Start of Block

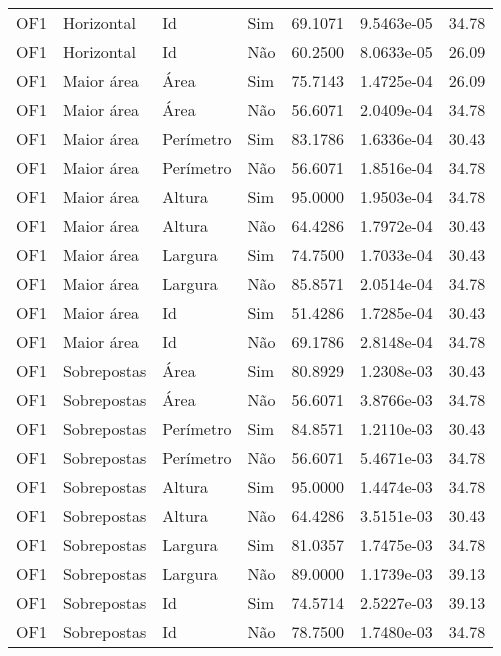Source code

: \begin{tabular}{llllrrr}
    OF1       & Horizontal  & Id        & Sim         & 69.1071      & 9.5463e-05 & 34.78    \\
    OF1       & Horizontal  & Id        & Não         & 60.2500      & 8.0633e-05 & 26.09    \\
    OF1       & Maior área  & Área      & Sim         & 75.7143      & 1.4725e-04 & 26.09    \\
    OF1       & Maior área  & Área      & Não         & 56.6071      & 2.0409e-04 & 34.78    \\
    OF1       & Maior área  & Perímetro & Sim         & 83.1786      & 1.6336e-04 & 30.43    \\
    OF1       & Maior área  & Perímetro & Não         & 56.6071      & 1.8516e-04 & 34.78    \\
    OF1       & Maior área  & Altura    & Sim         & 95.0000      & 1.9503e-04 & 34.78    \\
    OF1       & Maior área  & Altura    & Não         & 64.4286      & 1.7972e-04 & 30.43    \\
    OF1       & Maior área  & Largura   & Sim         & 74.7500      & 1.7033e-04 & 30.43    \\
    OF1       & Maior área  & Largura   & Não         & 85.8571      & 2.0514e-04 & 34.78    \\
    OF1       & Maior área  & Id        & Sim         & 51.4286      & 1.7285e-04 & 30.43    \\
    OF1       & Maior área  & Id        & Não         & 69.1786      & 2.8148e-04 & 34.78    \\
    OF1       & Sobrepostas & Área      & Sim         & 80.8929      & 1.2308e-03 & 30.43    \\
    OF1       & Sobrepostas & Área      & Não         & 56.6071      & 3.8766e-03 & 34.78    \\
    OF1       & Sobrepostas & Perímetro & Sim         & 84.8571      & 1.2110e-03 & 30.43    \\
    OF1       & Sobrepostas & Perímetro & Não         & 56.6071      & 5.4671e-03 & 34.78    \\
    OF1       & Sobrepostas & Altura    & Sim         & 95.0000      & 1.4474e-03 & 34.78    \\
    OF1       & Sobrepostas & Altura    & Não         & 64.4286      & 3.5151e-03 & 30.43    \\
    OF1       & Sobrepostas & Largura   & Sim         & 81.0357      & 1.7475e-03 & 34.78    \\
    OF1       & Sobrepostas & Largura   & Não         & 89.0000      & 1.1739e-03 & 39.13    \\
    OF1       & Sobrepostas & Id        & Sim         & 74.5714      & 2.5227e-03 & 39.13    \\
    OF1       & Sobrepostas & Id        & Não         & 78.7500      & 1.7480e-03 & 34.78    \\
    \hline
\end{tabular}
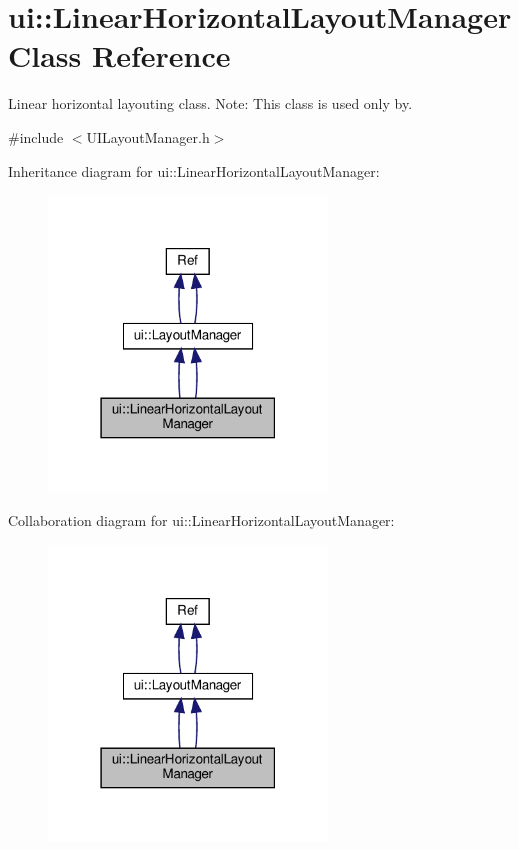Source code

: \hypertarget{classui_1_1LinearHorizontalLayoutManager}{}\section{ui\+:\+:Linear\+Horizontal\+Layout\+Manager Class Reference}
\label{classui_1_1LinearHorizontalLayoutManager}


Linear horizontal layouting class. Note\+: This class is used only by.  




{\ttfamily \#include $<$U\+I\+Layout\+Manager.\+h$>$}



Inheritance diagram for ui\+:\+:Linear\+Horizontal\+Layout\+Manager\+:
\nopagebreak
\begin{figure}[H]
\begin{center}
\leavevmode
\includegraphics[width=210pt]{classui_1_1LinearHorizontalLayoutManager__inherit__graph}
\end{center}
\end{figure}


Collaboration diagram for ui\+:\+:Linear\+Horizontal\+Layout\+Manager\+:
\nopagebreak
\begin{figure}[H]
\begin{center}
\leavevmode
\includegraphics[width=210pt]{classui_1_1LinearHorizontalLayoutManager__coll__graph}
\end{center}
\end{figure}
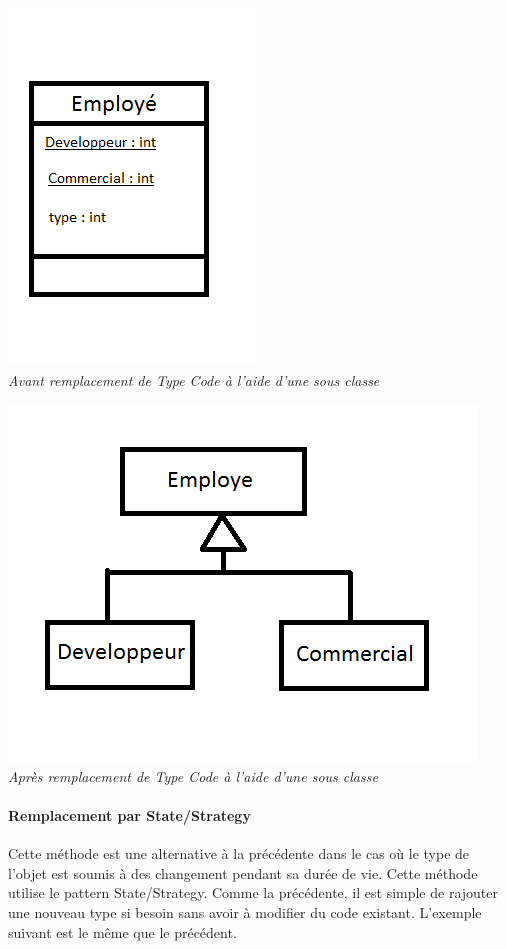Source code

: \documentclass[a4paper,twoside,12pt,openright]{report}
\begin{document}
\begin{center}
\includegraphics[scale=1]{Image/TypeCode_SousClasse.png}\\
\itshape{Avant remplacement de Type Code à l'aide d'une sous classe}
\end{center}

\begin{center}
\includegraphics[scale=1]{Image/TypeCode_SousClasse2.png}\\
\itshape{Après remplacement de Type Code à l'aide d'une sous classe}
\end{center}

\paragraph{Remplacement par State/Strategy}
Cette méthode est une alternative à la précédente dans le cas où le type de l'objet est soumis à des changement pendant sa durée de vie. Cette méthode utilise le pattern State/Strategy. Comme la précédente, il est simple de rajouter une nouveau type si besoin sans avoir à modifier du code existant. L'exemple suivant est le même que le précédent.
\end{document}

End of Block

**PROBLEM DESCRIPTION**
Show all lines above containing "includegraphics".

**ANSWER FOR THIS EXERCISE**
\includegraphics[width=210pt]{classui_1_1LinearHorizontalLayoutManager__inherit__graph}
\includegraphics[width=210pt]{classui_1_1LinearHorizontalLayoutManager__coll__graph}
\includegraphics[scale=1]{Image/TypeCode_SousClasse.png}\\
\includegraphics[scale=1]{Image/TypeCode_SousClasse2.png}\\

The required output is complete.